## Module 1 Homework: Docker & SQL

### Docker

docker run -it --entrypoint bash python:3.12.8

pip --version

24.3.1

#### Docker networking and docker-compose

services:
  db:
    container_name: postgres
    image: postgres:17-alpine
    environment:
      POSTGRES_USER: 'postgres'
      POSTGRES_PASSWORD: 'postgres'
      POSTGRES_DB: 'ny_taxi'
    ports:
      - '5433:5432'
    volumes:
      - vol-pgdata:/var/lib/postgresql/data

  pgadmin:
    container_name: pgadmin
    image: dpage/pgadmin4:latest
    environment:
      PGADMIN_DEFAULT_EMAIL: "pgadmin@pgadmin.com"
      PGADMIN_DEFAULT_PASSWORD: "pgadmin"
    ports:
      - "8080:80"
    volumes:
      - vol-pgadmin_data:/var/lib/pgadmin  

volumes:
  vol-pgdata:
    name: vol-pgdata
  vol-pgadmin_data:
    name: vol-pgadmin_data

db:5432

#### Trip Segmentation Count

wget https://github.com/DataTalksClub/nyc-tlc-data/releases/download/green/green_tripdata_2019-10.csv.gz

wget https://github.com/DataTalksClub/nyc-tlc-data/releases/download/misc/taxi_zone_lookup.csv

#### Command (for running Postgres and pgAdmin together)

docker-compose up -d

docker-compose down

URL="https://github.com/DataTalksClub/nyc-tlc-data/releases/download/green/green_tripdata_2019-10.csv.gz"

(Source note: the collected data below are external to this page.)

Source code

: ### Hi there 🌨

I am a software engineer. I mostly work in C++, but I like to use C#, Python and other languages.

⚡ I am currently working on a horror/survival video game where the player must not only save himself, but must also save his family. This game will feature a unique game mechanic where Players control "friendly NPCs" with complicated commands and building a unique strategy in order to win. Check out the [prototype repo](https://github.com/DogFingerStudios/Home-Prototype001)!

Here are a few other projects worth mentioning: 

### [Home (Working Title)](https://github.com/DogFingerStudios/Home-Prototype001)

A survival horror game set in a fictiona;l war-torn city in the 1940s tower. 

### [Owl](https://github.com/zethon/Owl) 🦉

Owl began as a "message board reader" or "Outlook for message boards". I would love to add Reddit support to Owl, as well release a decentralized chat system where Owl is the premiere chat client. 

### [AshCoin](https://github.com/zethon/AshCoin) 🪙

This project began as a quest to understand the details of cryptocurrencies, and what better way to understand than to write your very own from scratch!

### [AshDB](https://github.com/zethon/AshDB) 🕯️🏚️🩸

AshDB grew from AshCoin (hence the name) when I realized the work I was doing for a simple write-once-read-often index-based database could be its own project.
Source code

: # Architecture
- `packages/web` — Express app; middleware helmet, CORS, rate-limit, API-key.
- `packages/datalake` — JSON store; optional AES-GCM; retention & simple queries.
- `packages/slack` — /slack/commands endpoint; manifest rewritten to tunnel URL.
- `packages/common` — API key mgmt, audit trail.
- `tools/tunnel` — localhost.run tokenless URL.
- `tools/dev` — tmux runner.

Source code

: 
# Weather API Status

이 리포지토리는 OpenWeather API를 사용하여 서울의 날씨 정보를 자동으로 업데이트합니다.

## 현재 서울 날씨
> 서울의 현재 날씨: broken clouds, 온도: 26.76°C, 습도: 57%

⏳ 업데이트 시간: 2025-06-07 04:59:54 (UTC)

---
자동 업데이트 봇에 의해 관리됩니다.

python ingest_data_trip.py \
  --user=root \
  --password=root \
  --host=localhost \
  --port=5432 \
  --db=ny_taxi \
  --table_name=green_taxi_trips \
  --url=${URL}

URL="https://github.com/DataTalksClub/nyc-tlc-data/releases/download/misc/taxi_zone_lookup.csv"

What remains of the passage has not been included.